It’s possible that the title of a longer narrative poem, for example–where story and character are preeminent–may not have to place such importance on the freshness or memorability of a title. But in a short lyric, it’s as important as any line in the poem, to my way of thinking.
“Nigrescence” is a strange word, and anything that uses the Latin root “niger” (black) will often be looked upon with suspicion for hints of racism or political incorrectness, etc. And yet it seems to me a perfectly good word to use in this instance: “the process of becoming black” as the word is defined is not limited to skin, though that is the first connotation many people think of. Words like “dusk” and “twilight” also have cultural baggage, along with being overused, commonplace, and not accurate for the phenomenon I wanted to describe.
Those words don’t capture what actually happens on a summer night in a rural place… “twilight” refers to the soft light itself after the sun has gone down, and usually wants to denote the quality of that light in its fleeting moment. “Nigrescence” on the other hand describes the process of getting dark (even black) if you’re in a place with no street lights or home lights.
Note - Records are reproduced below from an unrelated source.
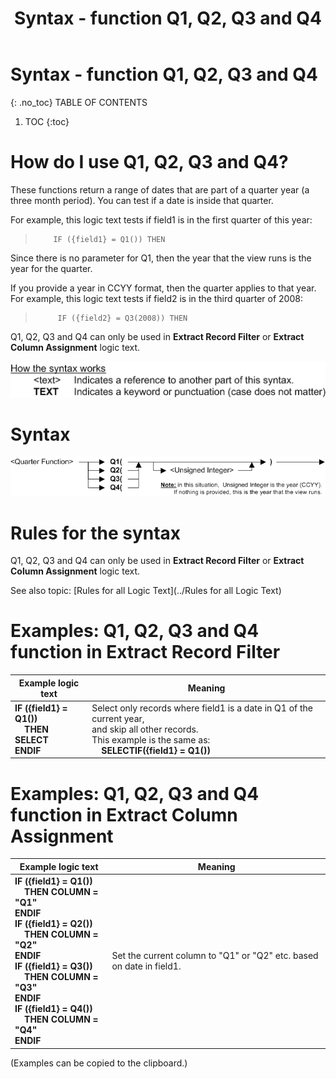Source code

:﻿---
layout: default
title: "Syntax - function Q1, Q2, Q3 and Q4"
parent: Syntax - functions
grand_parent: Workbench Logic Text Syntax
nav_order: 20
---
# Syntax - function Q1, Q2, Q3 and Q4
{: .no_toc}
TABLE OF CONTENTS 
1. TOC
{:toc}  


# How do I use Q1, Q2, Q3 and Q4? 


These functions return a range of dates that are part of a quarter year \(a three month period\). You can test if a date is inside that quarter.

For example, this logic text tests if field1 is in the first quarter of this year:

 >         IF ({field1} = Q1()) THEN

Since there is no parameter for Q1, then the year that the view runs is the year for the quarter.

If you provide a year in CCYY format, then the quarter applies to that year. For example, this logic text tests if field2 is in the third quarter of 2008:

>          IF ({field2} = Q3(2008)) THEN

Q1, Q2, Q3 and Q4 can only be used in **Extract Record Filter** or **Extract Column Assignment** logic text.


![(Syntax Legend)](../../images/LTZZ_Syntax_legend.gif )

# Syntax 

![Function Q1, Q2, Q3 and Q4 1](../../images/LTS_Q1_Q2_Q3_Q4_01.gif)


# Rules for the syntax 

Q1, Q2, Q3 and Q4 can only be used in **Extract Record Filter** or **Extract Column Assignment** logic text.

See also topic: [Rules for all Logic Text](../Rules for all Logic Text) 

# Examples: Q1, Q2, Q3 and Q4 function in Extract Record Filter 


|Example logic text|Meaning|
|------------------|-------|
|**IF ({field1} = Q1())<br>&nbsp;&nbsp;&nbsp;&nbsp;THEN SELECT<br>ENDIF**|Select only records where field1 is a date in Q1 of the current year,<br>and skip all other records.<br>This example is the same as:<br>&nbsp;&nbsp;&nbsp;&nbsp;**SELECTIF({field1} = Q1())**|


# Examples: Q1, Q2, Q3 and Q4 function in Extract Column Assignment 


|Example logic text|Meaning|
|------------------|-------|
|**IF ({field1} = Q1())<br>&nbsp;&nbsp;&nbsp;&nbsp;THEN COLUMN = "Q1"<br>ENDIF**<br>**IF ({field1} = Q2())<br>&nbsp;&nbsp;&nbsp;&nbsp;THEN COLUMN = "Q2"<br>ENDIF**<br>**IF ({field1} = Q3())<br>&nbsp;&nbsp;&nbsp;&nbsp;THEN COLUMN = "Q3"<br>ENDIF**<br>**IF ({field1} = Q4())<br>&nbsp;&nbsp;&nbsp;&nbsp;THEN COLUMN = "Q4"<br>ENDIF**<br>|Set the current column to "Q1" or "Q2" etc. based on date in field1.|


  
  (Examples can be copied to the clipboard.)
And “late nigrescence” speaks to how the process begins and ends much later in the heart of summer.
The speaker says, “In my vision…” so we see that the speaker is reflecting on summer though it is January–not an uncommon practice for many of us! And one of the elements of January that is so difficult and depressing is that nigrescence begins and ends very early–say, 4:30 in the afternoon–while in summer, the process of getting dark is not completed until after 9:00 PM. So there’s a common but deep longing wrapped up in that word (at least for me).
Thank you again for your insights, which prompted me to go back and think through the poem and its individual parts.
Darryl says
As a preamble, I think I should expose myself as born and raised in the Mohawk Valley (although a long time removed and living in Europe). This is not to staple credence to any of my views…just might help to explain where they come from. 🙂
I am torn between two images when reading the first line but both are very cold (being January). For me, the ash could be a fire which has gone out, leaving only the ash and the creeping cold which then leads to the subsequent darkness. But I am tempted to see the ash as methaphor for snow, too….that fluffy stuff that a dry, miserably cold January can bring.
To answer the second question, bluntly, I think using vocabulary that the assumed reader is likely to not recognize is a more of a distraction than anything else. It breaks the flow and alienates the reader. Unfortunately for me, that was what that line did to me, too. The poem does bounce back, however.
The symphony at (fort) Stanwix bring to mind the daily canon volley, while the field feels like Oriskany Battlefield a few miles away. I have no logical explanation for that and know it doesn’t make much sense
But it was the last line which spoke to me the most: the pumps and furnaces. Growing up there, many homes were wood heated (and the heat pumped through the houses) and the seemed to work at top speed at time of year as chord upon chord were shoved into them to fend of the bitter cold. Plumes of white smoke made thick scared the sky. I feel this does bring the poem full circle.
Dan says
Darryl, glad to meet you here, and thanks so much for your insights. I LOVE the idea of the ashes as a metaphor for snow. It feels right–sometimes in the most difficult stretches of an upstate winter, more snow is not a blessing, the final scene in a made-for-TV Christmas movie, but rather something deadening and dead, like ashes.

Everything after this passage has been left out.